START SUPPLIED ENTRIES

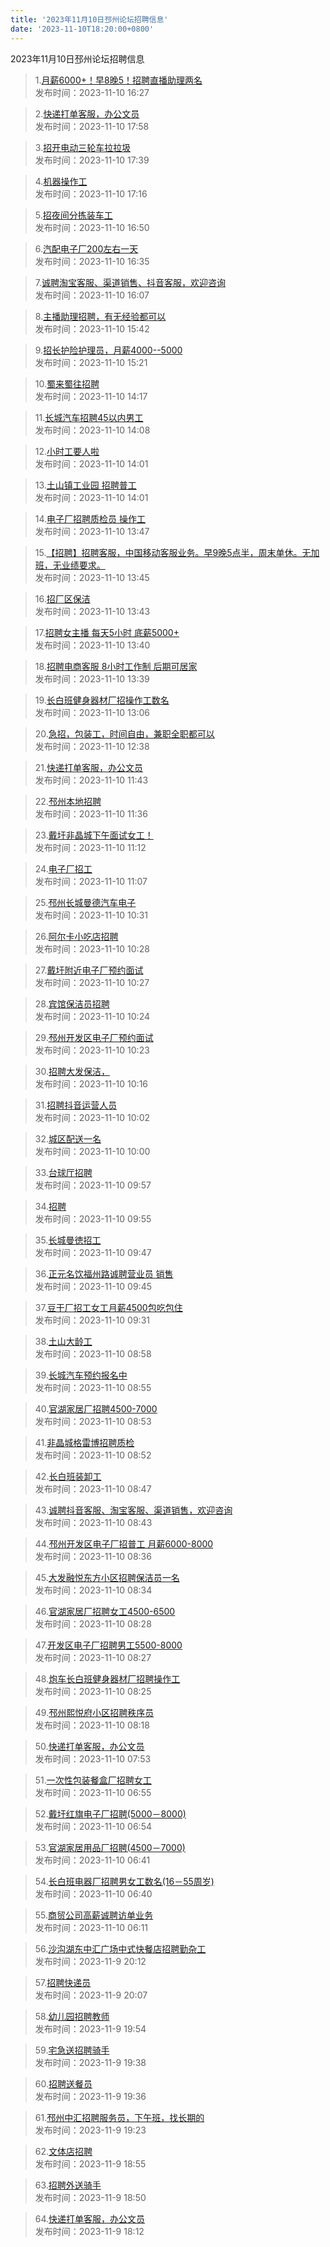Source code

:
 ```yaml
---
title: '2023年11月10日邳州论坛招聘信息'
date: '2023-11-10T18:20:00+0800'
---
```

2023年11月10日邳州论坛招聘信息
<!--more-->
>1.[月薪6000+！早8晚5！招聘直播助理两名](https://www.pzzc.net/forum.php?mod=viewthread&tid=10368626)<br>
>发布时间：2023-11-10 16:27

>2.[快递打单客服，办公文员](https://www.pzzc.net/forum.php?mod=viewthread&tid=10368648)<br>
>发布时间：2023-11-10 17:58

>3.[招开电动三轮车拉拉圾](https://www.pzzc.net/forum.php?mod=viewthread&tid=10368643)<br>
>发布时间：2023-11-10 17:39

>4.[机器操作工](https://www.pzzc.net/forum.php?mod=viewthread&tid=10368638)<br>
>发布时间：2023-11-10 17:16

>5.[招夜间分拣装车工](https://www.pzzc.net/forum.php?mod=viewthread&tid=10368634)<br>
>发布时间：2023-11-10 16:50

>6.[汽配电子厂200左右一天](https://www.pzzc.net/forum.php?mod=viewthread&tid=10368628)<br>
>发布时间：2023-11-10 16:35

>7.[诚聘淘宝客服、渠道销售、抖音客服，欢迎咨询](https://www.pzzc.net/forum.php?mod=viewthread&tid=10368620)<br>
>发布时间：2023-11-10 16:07

>8.[主播助理招聘，有无经验都可以](https://www.pzzc.net/forum.php?mod=viewthread&tid=10368614)<br>
>发布时间：2023-11-10 15:42

>9.[招长护险护理员，月薪4000--5000](https://www.pzzc.net/forum.php?mod=viewthread&tid=10368609)<br>
>发布时间：2023-11-10 15:21

>10.[蜀来蜀往招聘](https://www.pzzc.net/forum.php?mod=viewthread&tid=10368591)<br>
>发布时间：2023-11-10 14:17

>11.[长城汽车招聘45以内男工](https://www.pzzc.net/forum.php?mod=viewthread&tid=10368590)<br>
>发布时间：2023-11-10 14:08

>12.[小时工要人啦](https://www.pzzc.net/forum.php?mod=viewthread&tid=10368589)<br>
>发布时间：2023-11-10 14:01

>13.[土山镇工业园 招聘普工](https://www.pzzc.net/forum.php?mod=viewthread&tid=10368588)<br>
>发布时间：2023-11-10 14:01

>14.[电子厂招聘质检员 操作工](https://www.pzzc.net/forum.php?mod=viewthread&tid=10368587)<br>
>发布时间：2023-11-10 13:47

>15.[【招聘】招聘客服，中国移动客服业务。早9晚5点半，周末单休。无加班，无业绩要求。](https://www.pzzc.net/forum.php?mod=viewthread&tid=10368586)<br>
>发布时间：2023-11-10 13:45

>16.[招厂区保洁](https://www.pzzc.net/forum.php?mod=viewthread&tid=10368585)<br>
>发布时间：2023-11-10 13:43

>17.[招聘女主播 每天5小时 底薪5000+](https://www.pzzc.net/forum.php?mod=viewthread&tid=10368584)<br>
>发布时间：2023-11-10 13:40

>18.[招聘电商客服 8小时工作制 后期可居家](https://www.pzzc.net/forum.php?mod=viewthread&tid=10368581)<br>
>发布时间：2023-11-10 13:39

>19.[长白班健身器材厂招操作工数名](https://www.pzzc.net/forum.php?mod=viewthread&tid=10368575)<br>
>发布时间：2023-11-10 13:06

>20.[急招，包装工，时间自由，兼职全职都可以](https://www.pzzc.net/forum.php?mod=viewthread&tid=10368570)<br>
>发布时间：2023-11-10 12:38

>21.[快递打单客服，办公文员](https://www.pzzc.net/forum.php?mod=viewthread&tid=10368566)<br>
>发布时间：2023-11-10 11:43

>22.[邳州本地招聘](https://www.pzzc.net/forum.php?mod=viewthread&tid=10368564)<br>
>发布时间：2023-11-10 11:36

>23.[戴圩非晶城下午面试女工！](https://www.pzzc.net/forum.php?mod=viewthread&tid=10368557)<br>
>发布时间：2023-11-10 11:12

>24.[电子厂招工](https://www.pzzc.net/forum.php?mod=viewthread&tid=10368554)<br>
>发布时间：2023-11-10 11:07

>25.[邳州长城曼德汽车电子](https://www.pzzc.net/forum.php?mod=viewthread&tid=10368543)<br>
>发布时间：2023-11-10 10:31

>26.[阿尔卡小吃店招聘](https://www.pzzc.net/forum.php?mod=viewthread&tid=10368542)<br>
>发布时间：2023-11-10 10:28

>27.[戴圩附近电子厂预约面试](https://www.pzzc.net/forum.php?mod=viewthread&tid=10368541)<br>
>发布时间：2023-11-10 10:27

>28.[宾馆保洁员招聘](https://www.pzzc.net/forum.php?mod=viewthread&tid=10368539)<br>
>发布时间：2023-11-10 10:24

>29.[邳州开发区电子厂预约面试](https://www.pzzc.net/forum.php?mod=viewthread&tid=10368538)<br>
>发布时间：2023-11-10 10:23

>30.[招聘大发保洁，](https://www.pzzc.net/forum.php?mod=viewthread&tid=10368536)<br>
>发布时间：2023-11-10 10:16

>31.[招聘抖音运营人员](https://www.pzzc.net/forum.php?mod=viewthread&tid=10368531)<br>
>发布时间：2023-11-10 10:02

>32.[城区配送一名](https://www.pzzc.net/forum.php?mod=viewthread&tid=10368529)<br>
>发布时间：2023-11-10 10:00

>33.[台球厅招聘](https://www.pzzc.net/forum.php?mod=viewthread&tid=10368528)<br>
>发布时间：2023-11-10 09:57

>34.[招聘](https://www.pzzc.net/forum.php?mod=viewthread&tid=10368526)<br>
>发布时间：2023-11-10 09:55

>35.[长城曼徳招工](https://www.pzzc.net/forum.php?mod=viewthread&tid=10368525)<br>
>发布时间：2023-11-10 09:47

>36.[正元名饮福州路诚聘营业员 销售](https://www.pzzc.net/forum.php?mod=viewthread&tid=10368523)<br>
>发布时间：2023-11-10 09:45

>37.[豆干厂招工女工月薪4500包吃包住](https://www.pzzc.net/forum.php?mod=viewthread&tid=10368519)<br>
>发布时间：2023-11-10 09:31

>38.[土山大龄工](https://www.pzzc.net/forum.php?mod=viewthread&tid=10368514)<br>
>发布时间：2023-11-10 08:58

>39.[长城汽车预约报名中](https://www.pzzc.net/forum.php?mod=viewthread&tid=10368513)<br>
>发布时间：2023-11-10 08:55

>40.[官湖家居厂招聘4500-7000](https://www.pzzc.net/forum.php?mod=viewthread&tid=10368512)<br>
>发布时间：2023-11-10 08:53

>41.[非晶城格雷博招聘质检](https://www.pzzc.net/forum.php?mod=viewthread&tid=10368511)<br>
>发布时间：2023-11-10 08:52

>42.[长白班装卸工](https://www.pzzc.net/forum.php?mod=viewthread&tid=10368508)<br>
>发布时间：2023-11-10 08:47

>43.[诚聘抖音客服、淘宝客服、渠道销售，欢迎咨询](https://www.pzzc.net/forum.php?mod=viewthread&tid=10368506)<br>
>发布时间：2023-11-10 08:43

>44.[邳州开发区电子厂招普工 月薪6000-8000](https://www.pzzc.net/forum.php?mod=viewthread&tid=10368504)<br>
>发布时间：2023-11-10 08:36

>45.[大发融悦东方小区招聘保洁员一名](https://www.pzzc.net/forum.php?mod=viewthread&tid=10368503)<br>
>发布时间：2023-11-10 08:34

>46.[官湖家居厂招聘女工4500-6500](https://www.pzzc.net/forum.php?mod=viewthread&tid=10368499)<br>
>发布时间：2023-11-10 08:28

>47.[开发区电子厂招聘男工5500-8000](https://www.pzzc.net/forum.php?mod=viewthread&tid=10368497)<br>
>发布时间：2023-11-10 08:27

>48.[炮车长白班健身器材厂招聘操作工](https://www.pzzc.net/forum.php?mod=viewthread&tid=10368496)<br>
>发布时间：2023-11-10 08:25

>49.[邳州熙悦府小区招聘秩序员](https://www.pzzc.net/forum.php?mod=viewthread&tid=10368494)<br>
>发布时间：2023-11-10 08:18

>50.[快递打单客服，办公文员](https://www.pzzc.net/forum.php?mod=viewthread&tid=10368491)<br>
>发布时间：2023-11-10 07:53

>51.[一次性包装餐盒厂招聘女工](https://www.pzzc.net/forum.php?mod=viewthread&tid=10368474)<br>
>发布时间：2023-11-10 06:55

>52.[戴圩红旗电子厂招聘(5000－8000)](https://www.pzzc.net/forum.php?mod=viewthread&tid=10368473)<br>
>发布时间：2023-11-10 06:54

>53.[官湖家居用品厂招聘(4500－7000)](https://www.pzzc.net/forum.php?mod=viewthread&tid=10368466)<br>
>发布时间：2023-11-10 06:41

>54.[长白班电器厂招聘男女工数名(16－55周岁)](https://www.pzzc.net/forum.php?mod=viewthread&tid=10368465)<br>
>发布时间：2023-11-10 06:40

>55.[商贸公司高薪诚聘访单业务](https://www.pzzc.net/forum.php?mod=viewthread&tid=10368452)<br>
>发布时间：2023-11-10 06:11

>56.[沙沟湖东中汇广场中式快餐店招聘勤杂工](https://www.pzzc.net/forum.php?mod=viewthread&tid=10368428)<br>
>发布时间：2023-11-9 20:12

>57.[招聘快递员](https://www.pzzc.net/forum.php?mod=viewthread&tid=10368427)<br>
>发布时间：2023-11-9 20:07

>58.[幼儿园招聘教师](https://www.pzzc.net/forum.php?mod=viewthread&tid=10368425)<br>
>发布时间：2023-11-9 19:54

>59.[宅急送招聘骑手](https://www.pzzc.net/forum.php?mod=viewthread&tid=10368421)<br>
>发布时间：2023-11-9 19:38

>60.[招聘送餐员](https://www.pzzc.net/forum.php?mod=viewthread&tid=10368420)<br>
>发布时间：2023-11-9 19:36

>61.[邳州中汇招聘服务员，下午班，找长期的](https://www.pzzc.net/forum.php?mod=viewthread&tid=10368418)<br>
>发布时间：2023-11-9 19:23

>62.[文体店招聘](https://www.pzzc.net/forum.php?mod=viewthread&tid=10368411)<br>
>发布时间：2023-11-9 18:55

>63.[招聘外送骑手](https://www.pzzc.net/forum.php?mod=viewthread&tid=10368410)<br>
>发布时间：2023-11-9 18:50

>64.[快递打单客服，办公文员](https://www.pzzc.net/forum.php?mod=viewthread&tid=10368401)<br>
>发布时间：2023-11-9 18:12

END SUPPLIED ENTRIES

--- DIRECTIONS ---
Each line of the entries above that contains "欢迎咨询" is to be copied.

--- TASK RESULT ---
>7.[诚聘淘宝客服、渠道销售、抖音客服，欢迎咨询](https://www.pzzc.net/forum.php?mod=viewthread&tid=10368620)<br>
>43.[诚聘抖音客服、淘宝客服、渠道销售，欢迎咨询](https://www.pzzc.net/forum.php?mod=viewthread&tid=10368506)<br>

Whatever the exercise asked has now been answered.